* Work instructions: Where "bounded" appears in a line of the entries below, that line should be copied.

* Data for this exercise:
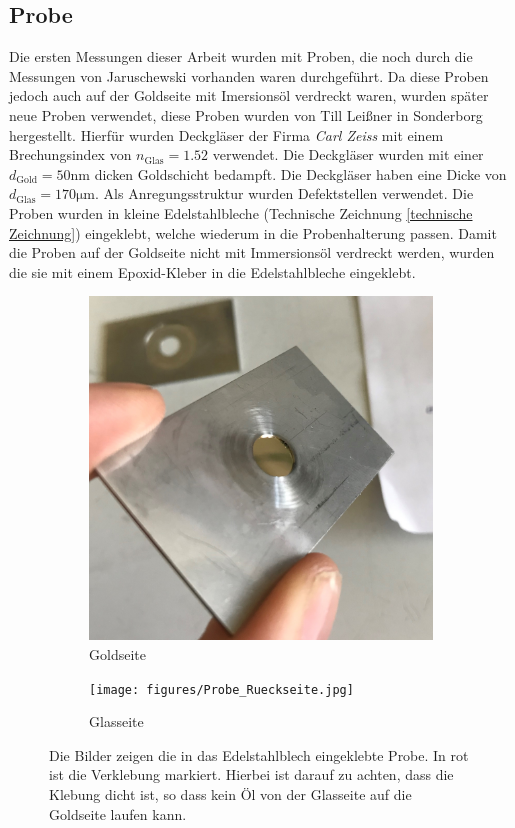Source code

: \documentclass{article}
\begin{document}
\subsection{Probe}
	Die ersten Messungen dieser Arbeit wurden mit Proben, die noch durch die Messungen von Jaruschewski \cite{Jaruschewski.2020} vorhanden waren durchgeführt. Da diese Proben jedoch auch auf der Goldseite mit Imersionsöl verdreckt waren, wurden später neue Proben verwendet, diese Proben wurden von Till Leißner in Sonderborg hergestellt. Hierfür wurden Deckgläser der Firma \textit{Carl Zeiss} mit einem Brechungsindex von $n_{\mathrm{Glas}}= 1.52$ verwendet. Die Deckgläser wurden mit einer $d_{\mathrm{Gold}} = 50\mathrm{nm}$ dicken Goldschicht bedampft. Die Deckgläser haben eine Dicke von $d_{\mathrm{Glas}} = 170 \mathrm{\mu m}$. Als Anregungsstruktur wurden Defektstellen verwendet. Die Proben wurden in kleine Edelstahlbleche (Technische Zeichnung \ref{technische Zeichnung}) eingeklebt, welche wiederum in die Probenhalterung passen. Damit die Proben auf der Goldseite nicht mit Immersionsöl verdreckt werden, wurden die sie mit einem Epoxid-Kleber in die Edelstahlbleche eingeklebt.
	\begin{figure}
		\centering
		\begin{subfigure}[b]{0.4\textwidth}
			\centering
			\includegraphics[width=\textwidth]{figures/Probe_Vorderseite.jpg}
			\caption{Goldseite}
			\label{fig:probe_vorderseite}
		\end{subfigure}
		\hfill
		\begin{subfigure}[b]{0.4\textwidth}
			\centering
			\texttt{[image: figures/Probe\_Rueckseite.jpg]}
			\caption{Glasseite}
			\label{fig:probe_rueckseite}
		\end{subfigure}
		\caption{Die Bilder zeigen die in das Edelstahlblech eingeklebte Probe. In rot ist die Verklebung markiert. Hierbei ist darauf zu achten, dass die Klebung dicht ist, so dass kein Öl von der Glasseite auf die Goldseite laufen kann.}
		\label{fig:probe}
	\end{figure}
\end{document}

...

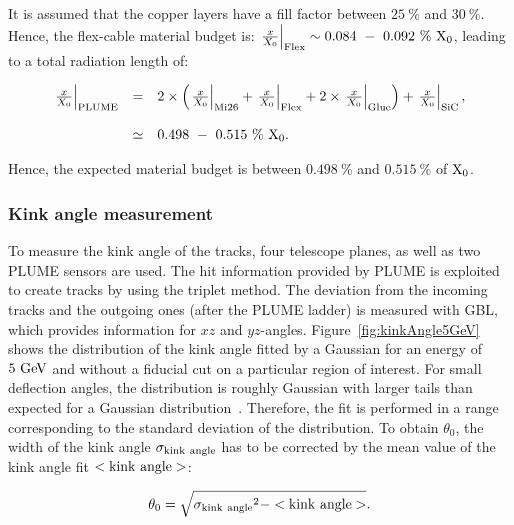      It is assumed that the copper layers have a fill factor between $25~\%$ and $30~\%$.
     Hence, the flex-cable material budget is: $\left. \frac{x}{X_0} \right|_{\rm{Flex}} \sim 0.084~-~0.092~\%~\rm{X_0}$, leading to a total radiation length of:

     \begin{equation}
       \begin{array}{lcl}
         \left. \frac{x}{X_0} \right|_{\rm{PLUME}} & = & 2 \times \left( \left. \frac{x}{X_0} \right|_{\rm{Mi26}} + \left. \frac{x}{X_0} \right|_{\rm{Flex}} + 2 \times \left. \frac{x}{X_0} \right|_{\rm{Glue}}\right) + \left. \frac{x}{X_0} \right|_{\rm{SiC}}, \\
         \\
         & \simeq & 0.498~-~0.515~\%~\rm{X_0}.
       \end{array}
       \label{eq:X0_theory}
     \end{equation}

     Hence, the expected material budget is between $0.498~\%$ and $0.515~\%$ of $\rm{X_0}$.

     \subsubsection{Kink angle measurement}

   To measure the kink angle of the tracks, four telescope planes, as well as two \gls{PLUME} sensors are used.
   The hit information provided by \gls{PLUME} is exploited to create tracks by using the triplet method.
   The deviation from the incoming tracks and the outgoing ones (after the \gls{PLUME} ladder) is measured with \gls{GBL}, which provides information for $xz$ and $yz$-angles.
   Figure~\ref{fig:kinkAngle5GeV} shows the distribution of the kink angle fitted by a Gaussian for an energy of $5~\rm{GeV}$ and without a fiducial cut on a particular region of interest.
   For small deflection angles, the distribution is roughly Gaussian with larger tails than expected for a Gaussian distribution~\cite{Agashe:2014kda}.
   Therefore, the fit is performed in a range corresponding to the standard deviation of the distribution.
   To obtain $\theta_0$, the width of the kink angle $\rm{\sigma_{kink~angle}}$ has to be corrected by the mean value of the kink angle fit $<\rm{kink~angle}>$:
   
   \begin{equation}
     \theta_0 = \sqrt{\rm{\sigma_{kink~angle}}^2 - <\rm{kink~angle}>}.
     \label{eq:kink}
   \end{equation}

* * *

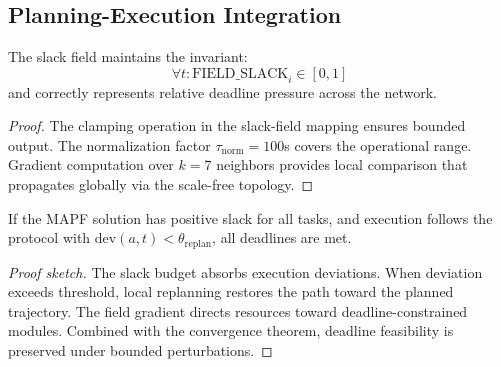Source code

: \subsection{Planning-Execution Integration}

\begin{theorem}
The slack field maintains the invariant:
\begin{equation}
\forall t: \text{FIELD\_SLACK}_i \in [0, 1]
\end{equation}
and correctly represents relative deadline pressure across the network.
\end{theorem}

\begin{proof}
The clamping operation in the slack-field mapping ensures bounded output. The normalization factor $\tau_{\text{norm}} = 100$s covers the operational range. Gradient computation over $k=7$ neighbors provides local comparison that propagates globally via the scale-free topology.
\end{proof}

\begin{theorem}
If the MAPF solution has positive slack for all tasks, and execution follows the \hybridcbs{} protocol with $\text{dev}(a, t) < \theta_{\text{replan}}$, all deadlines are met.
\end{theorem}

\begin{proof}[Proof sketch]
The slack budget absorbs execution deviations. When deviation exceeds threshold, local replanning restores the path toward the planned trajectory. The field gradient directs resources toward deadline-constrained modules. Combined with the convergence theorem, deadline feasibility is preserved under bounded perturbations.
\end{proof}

* Response box:
The clamping operation in the slack-field mapping ensures bounded output. The normalization factor $\tau_{\text{norm}} = 100$s covers the operational range. Gradient computation over $k=7$ neighbors provides local comparison that propagates globally via the scale-free topology.
The slack budget absorbs execution deviations. When deviation exceeds threshold, local replanning restores the path toward the planned trajectory. The field gradient directs resources toward deadline-constrained modules. Combined with the convergence theorem, deadline feasibility is preserved under bounded perturbations.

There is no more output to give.